Starting with the line that holds "Windows 11 專業版" and stopping after the line that holds "- Easy to use", repeat the lines below word for word, without the pictures.

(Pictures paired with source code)
****************************************

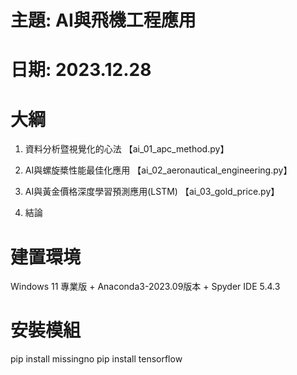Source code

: # 主題: AI與飛機工程應用
# 日期: 2023.12.28

# 大綱

1. 資料分析暨視覺化的心法 【ai_01_apc_method.py】

2. AI與螺旋槳性能最佳化應用 【ai_02_aeronautical_engineering.py】

3. AI與黃金價格深度學習預測應用(LSTM) 【ai_03_gold_price.py】

4. 結論

# 建置環境

Windows 11 專業版 + Anaconda3-2023.09版本 + Spyder IDE 5.4.3

# 安裝模組

pip install missingno
pip install tensorflow
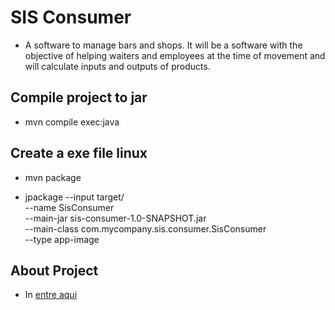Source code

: # SIS Consumer

- A software to manage bars and shops. It will be a software with the objective of helping waiters and employees at the time of movement and will calculate inputs and outputs of products.


## Compile project to jar
	
- mvn compile exec:java


## Create a exe file linux 

- mvn package

- jpackage --input target/ \
         --name SisConsumer \
         --main-jar sis-consumer-1.0-SNAPSHOT.jar \
         --main-class com.mycompany.sis.consumer.SisConsumer \
         --type app-image

## About Project

- In [entre aqui](about)
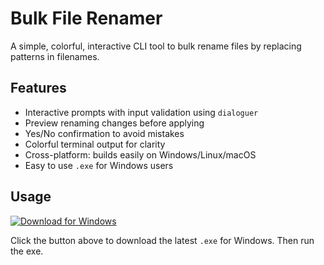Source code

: # Bulk File Renamer

A simple, colorful, interactive CLI tool to bulk rename files by replacing patterns in filenames.

## Features

- Interactive prompts with input validation using `dialoguer`
- Preview renaming changes before applying
- Yes/No confirmation to avoid mistakes
- Colorful terminal output for clarity
- Cross-platform: builds easily on Windows/Linux/macOS
- Easy to use `.exe` for Windows users

## Usage
[![Download for Windows](https://img.shields.io/badge/Download%20EXE-Windows-blue?logo=windows&style=for-the-badge)](https://github.com/ratulhasanruhan/bulk_file_renamer_rust/releases/download/stable/bulk_file_renamer.exe)

Click the button above to download the latest `.exe` for Windows. Then run the exe.


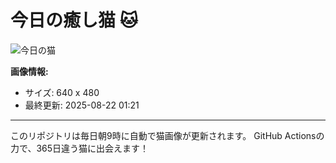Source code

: # 今日の癒し猫 🐱

![今日の猫](https://cdn2.thecatapi.com/images/cp3.jpg)

**画像情報:**
- サイズ: 640 x 480
- 最終更新: 2025-08-22 01:21

---

このリポジトリは毎日朝9時に自動で猫画像が更新されます。
GitHub Actionsの力で、365日違う猫に出会えます！
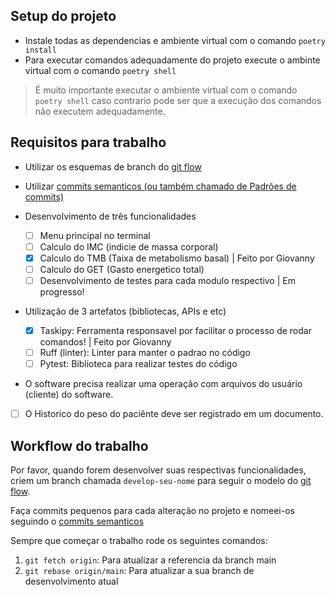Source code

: ## Setup do projeto

- Instale todas as dependencias e ambiente virtual com o comando `poetry install`
- Para executar comandos adequadamente do projeto execute o ambinte virtual com o comando `poetry shell`

> É muito importante executar o ambiente virtual com o comando `poetry shell`
> caso contrario pode ser que a execução dos comandos não executem adequadamente.


## Requisitos para trabalho

- Utilizar os esquemas de branch do [git flow](https://www.alura.com.br/artigos/git-flow-o-que-e-como-quando-utilizar)
- Utilizar [commits semanticos (ou também chamado de Padrões de commits)](https://github.com/iuricode/padroes-de-commits)

- Desenvolvimento de três funcionalidades
  - [ ] Menu principal no terminal
  - [ ] Calculo do IMC (indicie de massa corporal)
  - [x] Calculo do TMB (Taixa de metabolismo basal) | Feito por Giovanny
  - [ ] Calculo do GET (Gasto energetico total)
  - [ ] Desenvolvimento de testes para cada modulo respectivo | Em progresso!

- Utilização de 3 artefatos (bibliotecas, APIs e etc)
  - [x] Taskipy: Ferramenta responsavel por facilitar o processo de rodar comandos! | Feito por Giovanny
  - [ ] Ruff (linter): Linter para manter o padrao no código
  - [ ] Pytest: Biblioteca para realizar testes do código

- O software precisa realizar uma operação com arquivos do usuário (cliente) do software.
- [ ] O Historico do peso do paciênte deve ser registrado em um documento.

## Workflow do trabalho

Por favor, quando forem desenvolver suas respectivas funcionalidades, criem um branch
chamada `develop-seu-nome` para seguir o modelo do [git flow](https://www.alura.com.br/artigos/git-flow-o-que-e-como-quando-utilizar).

Faça commits pequenos para cada alteração no projeto e nomeei-os seguindo o [commits semanticos](https://github.com/iuricode/padroes-de-commits)

Sempre que começar o trabalho rode os seguintes comandos:
1. `git fetch origin`: Para atualizar a referencia da branch main
2. `git rebase origin/main`: Para atualizar a sua branch de desenvolvimento atual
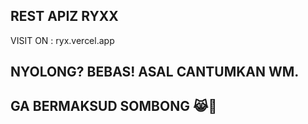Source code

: 
## REST APIZ RYXX
VISIT ON : ryx.vercel.app

## NYOLONG? BEBAS! ASAL CANTUMKAN WM.
## GA BERMAKSUD SOMBONG 😹🧢
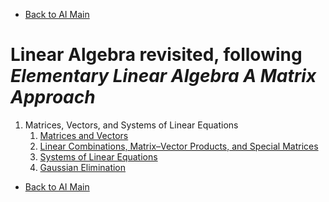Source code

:* [Back to AI Main](../../README.md)

# Linear Algebra revisited, following *Elementary Linear Algebra A Matrix Approach*

<!-- ### Chapters and Topics
|No.|Chapter|Topics|
|:-:|:------|:-----|
| 1 |[Matrices, Vectors, and Systems of Linear Equations](./ch01/note.md)|matrices; vectors; linear equations; sets; linear independence; | -->


<!-- <table>
<tr>
   <td width="2%" align="center">No.</td>
   <td width="20%">Chapter</td>
   <td width="2%" align="center">No.</td>
   <td width="20%">SubCh.</td>
   <td>Keywords</td>
</tr>

<tr>
   <td rowspan="2" align="center">1</td>
   <td rowspan="2">Matrices, Vectors, and Systems of Linear Equations</td>
   <td align="center">1</td>
   <td><a href="./ch01/01/note.md">Matrices and Vectors</a></td>
   <td>dd</td>
</tr>
<tr>
   <td align="center">2</td>
   <td><a href="./ch01/02/note.md">Linear Combinations, Matrix–Vector Products, and Special Matrices</a></td>
   <td>dd</td>
</tr>
</table> -->

1. Matrices, Vectors, and Systems of Linear Equations
   1. [Matrices and Vectors](./ch01/01/note.md)
   2. [Linear Combinations, Matrix–Vector Products, and Special Matrices](./ch01/02/note.md)
   3. [Systems of Linear Equations](./ch01/03/note.md)
   4. [Gaussian Elimination](./ch01/04/note.md)



* [Back to AI Main](../../README.md)
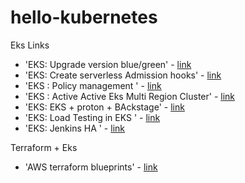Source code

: # hello-kubernetes

Eks Links
- 'EKS: Upgrade version blue/green' - [link](https://aws.amazon.com/fr/blogs/containers/kubernetes-cluster-upgrade-the-blue-green-deployment-strategy)
- 'EKS: Create serverless Admission hooks' - [link](https://aws.amazon.com/fr/blogs/containers/building-serverless-admission-webhooks-for-kubernetes-with-aws-sam)
- 'EKS : Policy management ' - [link](https://aws.amazon.com/fr/blogs/containers/policy-management-in-amazon-eks-using-jspolicy/)
- 'EKS : Active Active Eks Multi Region Cluster' - [link](https://aws.amazon.com/fr/blogs/containers/run-an-active-active-multi-region-kubernetes-application-with-appmesh-and-eks/)
- 'EKS: EKS + proton + BAckstage' - [link](https://aws.amazon.com/fr/blogs/containers/provisioning-infrastructure-using-the-aws-proton-open-source-backstage-plugin/)
- 'EKS: Load Testing in EKS ' - [link](https://aws.amazon.com/fr/blogs/containers/load-testing-your-workload-running-on-amazon-eks-with-locust)
- 'EKS: Jenkins HA ' - [link](https://aws.amazon.com/fr/blogs/devops/jenkins-high-availability-and-disaster-recovery-on-aws/?nc1=b_rp)

Terraform + Eks
- 'AWS terraform blueprints' - [link](https://github.com/aws-ia/terraform-aws-eks-blueprints)


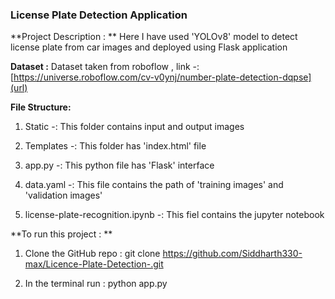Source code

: ### License Plate Detection Application  

**Project Description : **
Here I have used 'YOLOv8' model to detect license plate from car images and deployed using Flask application  

**Dataset :**
Dataset taken from roboflow , link -: [https://universe.roboflow.com/cv-v0ynj/number-plate-detection-dqpse](url)

**File Structure:**
1. Static -: This folder contains input and output images

2. Templates -: This folder has 'index.html' file

3. app.py -: This python file has 'Flask' interface

4. data.yaml -: This file contains the path of 'training images' and 'validation images'

5. license-plate-recognition.ipynb -: This fiel contains the jupyter notebook

**To run this project : **

1. Clone the GitHub repo : git clone https://github.com/Siddharth330-max/Licence-Plate-Detection-.git

2. In the terminal run :
   python app.py
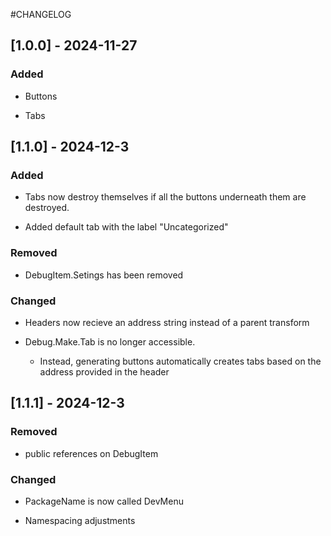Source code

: #CHANGELOG

## [1.0.0] - 2024-11-27

### Added

* Buttons

* Tabs

## [1.1.0] - 2024-12-3

### Added
* Tabs now destroy themselves if all the buttons underneath them are destroyed.

* Added default tab with the label "Uncategorized"

### Removed

* DebugItem.Setings has been removed

### Changed

* Headers now recieve an address string instead of a parent transform

* Debug.Make.Tab is no longer accessible. 
    * Instead, generating buttons automatically creates tabs based on the address provided in the header

## [1.1.1] - 2024-12-3

### Removed

* public references on DebugItem

### Changed

* PackageName is now called DevMenu

* Namespacing adjustments
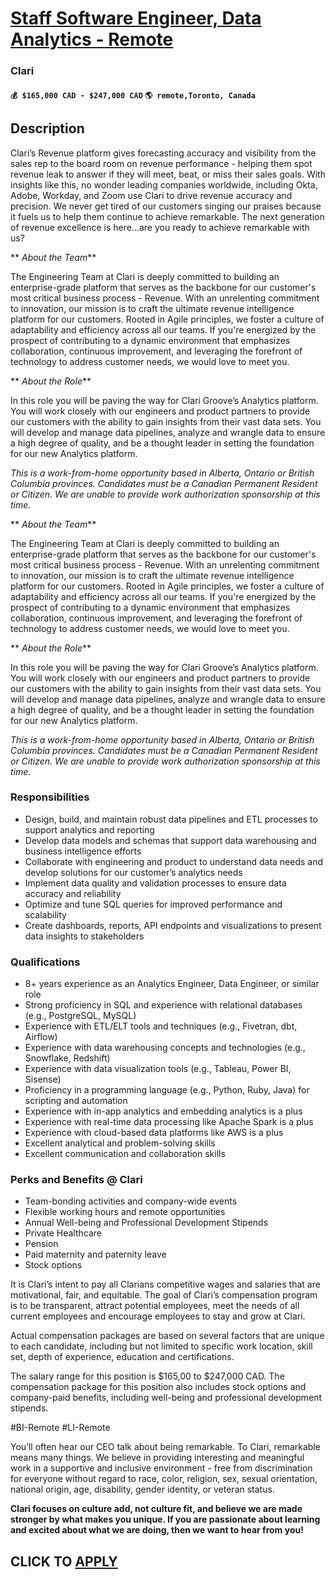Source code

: # [Staff Software Engineer, Data Analytics - Remote](https://www.remotewlb.com/apply/staff-software-engineer-data-analytics-remote)  
### Clari  
#### `💰 $165,000 CAD - $247,000 CAD` `🌎 remote,Toronto, Canada`  

## Description

Clari’s Revenue platform gives forecasting accuracy and visibility from the sales rep to the board room on revenue performance - helping them spot revenue leak to answer if they will meet, beat, or miss their sales goals. With insights like this, no wonder leading companies worldwide, including Okta, Adobe, Workday, and Zoom use Clari to drive revenue accuracy and precision. We never get tired of our customers singing our praises because it fuels us to help them continue to achieve remarkable. The next generation of revenue excellence is here…are you ready to achieve remarkable with us?

  

 ** _About the Team_**

The Engineering Team at Clari is deeply committed to building an enterprise-grade platform that serves as the backbone for our customer's most critical business process - Revenue. With an unrelenting commitment to innovation, our mission is to craft the ultimate revenue intelligence platform for our customers. Rooted in Agile principles, we foster a culture of adaptability and efficiency across all our teams. If you're energized by the prospect of contributing to a dynamic environment that emphasizes collaboration, continuous improvement, and leveraging the forefront of technology to address customer needs, we would love to meet you.

  

 ** _About the Role_**

In this role you will be paving the way for Clari Groove’s Analytics platform. You will work closely with our engineers and product partners to provide our customers with the ability to gain insights from their vast data sets. You will develop and manage data pipelines, analyze and wrangle data to ensure a high degree of quality, and be a thought leader in setting the foundation for our new Analytics platform.

  

 _This is a work-from-home opportunity based in Alberta, Ontario or British Columbia provinces. Candidates must be a Canadian Permanent Resident or Citizen. We are unable to provide work authorization sponsorship at this time._

  

 ** _About the Team_**

The Engineering Team at Clari is deeply committed to building an enterprise-grade platform that serves as the backbone for our customer's most critical business process - Revenue. With an unrelenting commitment to innovation, our mission is to craft the ultimate revenue intelligence platform for our customers. Rooted in Agile principles, we foster a culture of adaptability and efficiency across all our teams. If you're energized by the prospect of contributing to a dynamic environment that emphasizes collaboration, continuous improvement, and leveraging the forefront of technology to address customer needs, we would love to meet you.

  

 ** _About the Role_**

In this role you will be paving the way for Clari Groove’s Analytics platform. You will work closely with our engineers and product partners to provide our customers with the ability to gain insights from their vast data sets. You will develop and manage data pipelines, analyze and wrangle data to ensure a high degree of quality, and be a thought leader in setting the foundation for our new Analytics platform.

  

 _This is a work-from-home opportunity based in Alberta, Ontario or British Columbia provinces. Candidates must be a Canadian Permanent Resident or Citizen. We are unable to provide work authorization sponsorship at this time._

  

### Responsibilities

* Design, build, and maintain robust data pipelines and ETL processes to support analytics and reporting
* Develop data models and schemas that support data warehousing and business intelligence efforts
* Collaborate with engineering and product to understand data needs and develop solutions for our customer’s analytics needs
* Implement data quality and validation processes to ensure data accuracy and reliability
* Optimize and tune SQL queries for improved performance and scalability
* Create dashboards, reports, API endpoints and visualizations to present data insights to stakeholders

  

### Qualifications

* 8+ years experience as an Analytics Engineer, Data Engineer, or similar role
* Strong proficiency in SQL and experience with relational databases (e.g., PostgreSQL, MySQL)
* Experience with ETL/ELT tools and techniques (e.g., Fivetran, dbt, Airflow)
* Experience with data warehousing concepts and technologies (e.g., Snowflake, Redshift)
* Experience with data visualization tools (e.g., Tableau, Power BI, Sisense)
* Proficiency in a programming language (e.g., Python, Ruby, Java) for scripting and automation
* Experience with in-app analytics and embedding analytics is a plus
* Experience with real-time data processing like Apache Spark is a plus
* Experience with cloud-based data platforms like AWS is a plus
* Excellent analytical and problem-solving skills
* Excellent communication and collaboration skills

  

### Perks and Benefits @ Clari

* Team-bonding activities and company-wide events
* Flexible working hours and remote opportunities
* Annual Well-being and Professional Development Stipends
* Private Healthcare
* Pension
* Paid maternity and paternity leave
* Stock options

  

It is Clari’s intent to pay all Clarians competitive wages and salaries that are motivational, fair, and equitable. The goal of Clari’s compensation program is to be transparent, attract potential employees, meet the needs of all current employees and encourage employees to stay and grow at Clari.

  

Actual compensation packages are based on several factors that are unique to each candidate, including but not limited to specific work location, skill set, depth of experience, education and certifications.

  

The salary range for this position is $165,00 to $247,000 CAD. The compensation package for this position also includes stock options and company-paid benefits, including well-being and professional development stipends.

  

#BI-Remote #LI-Remote

  

You’ll often hear our CEO talk about being remarkable. To Clari, remarkable means many things. We believe in providing interesting and meaningful work in a supportive and inclusive environment - free from discrimination for everyone without regard to race, color, religion, sex, sexual orientation, national origin, age, disability, gender identity, or veteran status.

  

**Clari focuses on culture add, not culture fit, and believe we are made stronger by what makes you unique. If you are passionate about learning and excited about what we are doing, then we want to hear from you!**

  
## CLICK TO [APPLY](https://www.remotewlb.com/apply/staff-software-engineer-data-analytics-remote)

****************************************

**Result:**
Windows 11 專業版 + Anaconda3-2023.09版本 + Spyder IDE 5.4.3

# 安裝模組

pip install missingno
pip install tensorflow
Source code

: # SIS Consumer

- A software to manage bars and shops. It will be a software with the objective of helping waiters and employees at the time of movement and will calculate inputs and outputs of products.


## Compile project to jar
	
- mvn compile exec:java


## Create a exe file linux 

- mvn package

- jpackage --input target/ \
         --name SisConsumer \
         --main-jar sis-consumer-1.0-SNAPSHOT.jar \
         --main-class com.mycompany.sis.consumer.SisConsumer \
         --type app-image

## About Project

- In [entre aqui](about)
Source code

: # Bulk File Renamer

A simple, colorful, interactive CLI tool to bulk rename files by replacing patterns in filenames.

## Features

- Interactive prompts with input validation using `dialoguer`
- Preview renaming changes before applying
- Yes/No confirmation to avoid mistakes
- Colorful terminal output for clarity
- Cross-platform: builds easily on Windows/Linux/macOS
- Easy to use `.exe` for Windows users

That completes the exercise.